● Material to process
══════════════════════════════
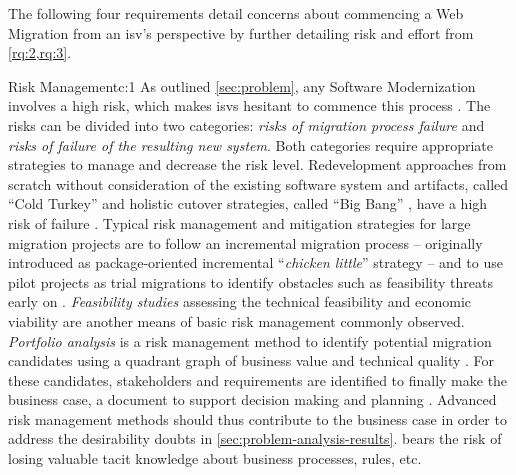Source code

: The following four requirements detail concerns about commencing a \gls{Web Migration} from an \gls{isv}'s perspective by further detailing risk and effort from \cref{rq:2,rq:3}.


\begin{thesisstakeholderrequirement}{Risk Management}{c:1}
As outlined \cref{sec:problem}, any \gls{Software Modernization} involves a high risk, which makes \glspl{isv} hesitant to commence this process \autocite{Khadka2014ProfessionalsModernization,Canfora2000Decomposing,Bisbal1999LegacyInformationSystems,Heil2018ReWaMP}.
The risks can be divided into two categories: \emph{risks of migration process failure} and \emph{risks of failure of the resulting new system}.
Both categories require appropriate strategies to manage and decrease the risk level.
Redevelopment approaches from scratch without consideration of the existing software system and \glspl{artifact}, called ``Cold Turkey'' \autocite{Brodie1995Migrating} and holistic cutover strategies, called ``Big Bang'' \autocite{Bisbal1999LegacyInformationSystems}, have a high risk of failure \autocite{Sneed2010SoftwareMigration,Bisbal1999LegacyInformationSystems}.
Typical \gls{risk management} \autocite{ISO/IEEE24765Vocabulary} and mitigation strategies for large migration projects are to follow an incremental migration process \autocite{Colosimo2007ControlledExperiments,Sneed2010SoftwareMigration} -- originally introduced as package-oriented incremental ``\emph{chicken little}'' strategy \autocite{Brodie1995Migrating} -- and to use pilot projects as trial migrations to identify obstacles such as feasibility threats early on \autocite{AmazonWebServices2018Migration,Sneed2010SoftwareMigration}.
\emph{Feasibility studies} assessing the technical feasibility and economic viability \autocite{ISO/IEEE24765Vocabulary} are another means of basic \gls{risk management} commonly observed.
\emph{Portfolio analysis} is a \gls{risk management} method to identify potential migration candidates using a quadrant graph of business value and technical quality \autocite{Seacord2003ModernizingLS,Sneed1995CostBenefit}.
For these candidates, stakeholders and requirements are identified to finally make the \gls{business case}, a document to support decision making and planning \autocite{AmazonWebServices2018Migration,Seacord2003ModernizingLS}.
Advanced \gls{risk management} methods should thus contribute to the \gls{business case} \autocite{Seacord2003ModernizingLS} in order to address the desirability doubts in \cref{sec:problem-analysis-results}.
 bears the risk of losing valuable tacit knowledge about business processes, rules, etc.

\end{thesisstakeholderrequirement}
══════════════════════════════
All preceding records should be duplicated verbatim, images excepted.

Source code

: The following four requirements detail concerns about commencing a \gls{Web Migration} from an \gls{isv}'s perspective by further detailing risk and effort from \cref{rq:2,rq:3}.


\begin{thesisstakeholderrequirement}{Risk Management}{c:1}
As outlined \cref{sec:problem}, any \gls{Software Modernization} involves a high risk, which makes \glspl{isv} hesitant to commence this process \autocite{Khadka2014ProfessionalsModernization,Canfora2000Decomposing,Bisbal1999LegacyInformationSystems,Heil2018ReWaMP}.
The risks can be divided into two categories: \emph{risks of migration process failure} and \emph{risks of failure of the resulting new system}.
Both categories require appropriate strategies to manage and decrease the risk level.
Redevelopment approaches from scratch without consideration of the existing software system and \glspl{artifact}, called ``Cold Turkey'' \autocite{Brodie1995Migrating} and holistic cutover strategies, called ``Big Bang'' \autocite{Bisbal1999LegacyInformationSystems}, have a high risk of failure \autocite{Sneed2010SoftwareMigration,Bisbal1999LegacyInformationSystems}.
Typical \gls{risk management} \autocite{ISO/IEEE24765Vocabulary} and mitigation strategies for large migration projects are to follow an incremental migration process \autocite{Colosimo2007ControlledExperiments,Sneed2010SoftwareMigration} -- originally introduced as package-oriented incremental ``\emph{chicken little}'' strategy \autocite{Brodie1995Migrating} -- and to use pilot projects as trial migrations to identify obstacles such as feasibility threats early on \autocite{AmazonWebServices2018Migration,Sneed2010SoftwareMigration}.
\emph{Feasibility studies} assessing the technical feasibility and economic viability \autocite{ISO/IEEE24765Vocabulary} are another means of basic \gls{risk management} commonly observed.
\emph{Portfolio analysis} is a \gls{risk management} method to identify potential migration candidates using a quadrant graph of business value and technical quality \autocite{Seacord2003ModernizingLS,Sneed1995CostBenefit}.
For these candidates, stakeholders and requirements are identified to finally make the \gls{business case}, a document to support decision making and planning \autocite{AmazonWebServices2018Migration,Seacord2003ModernizingLS}.
Advanced \gls{risk management} methods should thus contribute to the \gls{business case} \autocite{Seacord2003ModernizingLS} in order to address the desirability doubts in \cref{sec:problem-analysis-results}.
 bears the risk of losing valuable tacit knowledge about business processes, rules, etc.

\end{thesisstakeholderrequirement}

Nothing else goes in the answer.